Charles River Analytics has received a $1 million contract from the Department of Homeland Security to further leverage the research and development company’s expertise in autonomous navigation to develop drones integrated with radiation detection sensors to inspect venues and facilities for dirty bombs.
The two-year, Phase 2 Small Business Innovation Research contract was awarded by the DHS Science and Technology Directorate in late 2020 and follows a Phase 1 award to the company to explore the feasibility of using small, commercially available unmanned aircraft systems (UAS) integrated with autonomous capabilities for radiological and nuclear detection, Richard Wronski, vice president of Sensing Perception and Applied Robotics and a principal scientist at Charles River, told HSR on April 12. Ultimately, the company expects to explore the use of the technology to detect chemical and biological threats and hazards, he said.
Currently, DHS Mobile Detection Deployment Units (MDDUs) complement local first responders with surge capacity to manually inspect stadiums and other facilities for the presence of potential radiological threats with detection systems carried in backpacks prior to major events like the Super Bowl. This is a manual and time-consuming process that might involve dozens of individuals, Wronski said.
Under the Monitoring and Inspecting Dirty Nukes Including Generating Heat Maps of Terrain (MIDNIGHT) effort, the goal is to demonstrate that just one or two people could deploy radiological sensing drones to complete the inspection currently performed by the MDDUs, he said.
In addition to stadiums as a use case, the program is also looking at parking facilities such as garages and car parks, and port facilities and container yards, Wronski said. Each use case presents different structures and terrain features for the drone to navigate and maneuver and then process with the radiation detection sensor, he said.
Charles River has developed autonomous capabilities such as drone swarming, what Wronski calls “collaborative autonomy,” for other customers, including the Defense Department. The autonomous capabilities include the path planning, understanding the 3-dimensional obstacles and surfaces, and contending with the wind to enable maneuvering without an operator. In addition to UAS, Charles River has developed autonomous capabilities for ground-based and marine-based assets, he said.

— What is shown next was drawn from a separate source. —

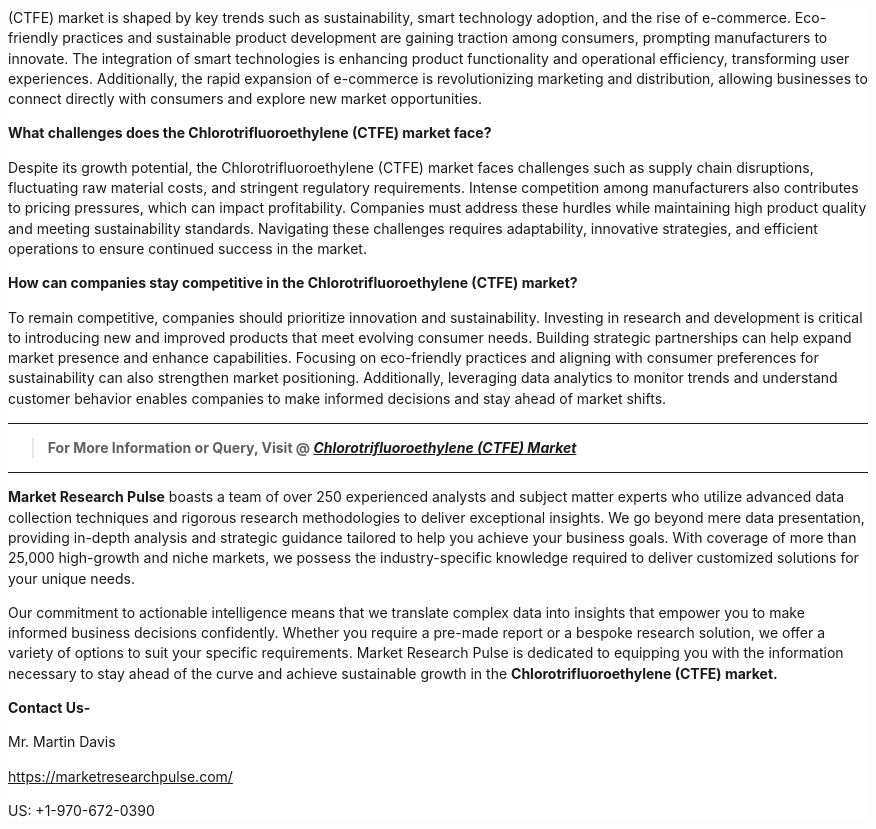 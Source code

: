 (CTFE) market is shaped by key trends such as sustainability, smart technology adoption, and the rise of e-commerce. Eco-friendly practices and sustainable product development are gaining traction among consumers, prompting manufacturers to innovate. The integration of smart technologies is enhancing product functionality and operational efficiency, transforming user experiences. Additionally, the rapid expansion of e-commerce is revolutionizing marketing and distribution, allowing businesses to connect directly with consumers and explore new market opportunities.</p><p><strong>What challenges does the Chlorotrifluoroethylene (CTFE) market face?</strong></p><p>Despite its growth potential, the Chlorotrifluoroethylene (CTFE) market faces challenges such as supply chain disruptions, fluctuating raw material costs, and stringent regulatory requirements. Intense competition among manufacturers also contributes to pricing pressures, which can impact profitability. Companies must address these hurdles while maintaining high product quality and meeting sustainability standards. Navigating these challenges requires adaptability, innovative strategies, and efficient operations to ensure continued success in the market.</p><p><strong>How can companies stay competitive in the Chlorotrifluoroethylene (CTFE) market?</strong></p><p>To remain competitive, companies should prioritize innovation and sustainability. Investing in research and development is critical to introducing new and improved products that meet evolving consumer needs. Building strategic partnerships can help expand market presence and enhance capabilities. Focusing on eco-friendly practices and aligning with consumer preferences for sustainability can also strengthen market positioning. Additionally, leveraging data analytics to monitor trends and understand customer behavior enables companies to make informed decisions and stay ahead of market shifts.</p><hr /><blockquote><p><strong>For More Information or Query, Visit @&nbsp;<em><a href="https://marketresearchpulse.com/report/46399/chlorotrifluoroethylene-ctfe-market?utm_source=Linkedin&utm_medium=0114">Chlorotrifluoroethylene (CTFE) Market</a></em></strong></p></blockquote><hr /><p><strong>Market Research Pulse</strong> boasts a team of over 250 experienced analysts and subject matter experts who utilize advanced data collection techniques and rigorous research methodologies to deliver exceptional insights. We go beyond mere data presentation, providing in-depth analysis and strategic guidance tailored to help you achieve your business goals. With coverage of more than 25,000 high-growth and niche markets, we possess the industry-specific knowledge required to deliver customized solutions for your unique needs.</p><p>Our commitment to actionable intelligence means that we translate complex data into insights that empower you to make informed business decisions confidently. Whether you require a pre-made report or a bespoke research solution, we offer a variety of options to suit your specific requirements. Market Research Pulse is dedicated to equipping you with the information necessary to stay ahead of the curve and achieve sustainable growth in the <strong>Chlorotrifluoroethylene (CTFE) market.</strong></p><p><strong>Contact Us-</strong></p><p>Mr. Martin Davis</p><p>https://marketresearchpulse.com/</p><p>US: +1-970-672-0390</p>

In addition to doing drone autonomy work for DoD, Charles River has also done autonomy work for the National Oceanic and Atmospheric Administration related to detection and traction of mammals, sea lions and other species “in odd places around the globe, Wronski said. All this work is being leveraged for, and to accelerate, the MIDNIGHT program, he added.
Initially under MIDNIGHT, a single drone will be used but the goal is to expand to larger UAS fleets, he said.
With such high levels of autonomy, a single operator can set up the drone or drones, key in the mission, and then the unmanned system or systems fly off and conduct the inspection, Wronski said.
Charles River is partnered with CapeSym, which is providing the radiation detection sensors. Wronski said the company’s detectors also provide directionality, which helps in detecting the direction of the source of a dirty bomb, helping to expedite the inspection process.
Under MIDNIGHT, Charles River is working with CapeSym to miniaturize and reconfigure the radiation detectors to be integrated on a small drone. Both companies are based in the Boston area.
Charles River will employ U.S.-made drones for the project and is looking at one produced by Inspired Flight although the goal is for the payload to work with just about any UAS, Wronski said.
During the next two years of the Phase 2 effort, Wronski said there will be demonstrations of different elements of the solution and by the end have an initial prototype that includes the detector and autonomy payload flying with limited capability to demonstrate the concept and provide a foundation to build on. From there, the goals would be to expand to a multi-drone fleet and begin adding chemical and biological detection capabilities, he said.
Additional work could come through another Phase 2 award or a Phase 3 contract, he said.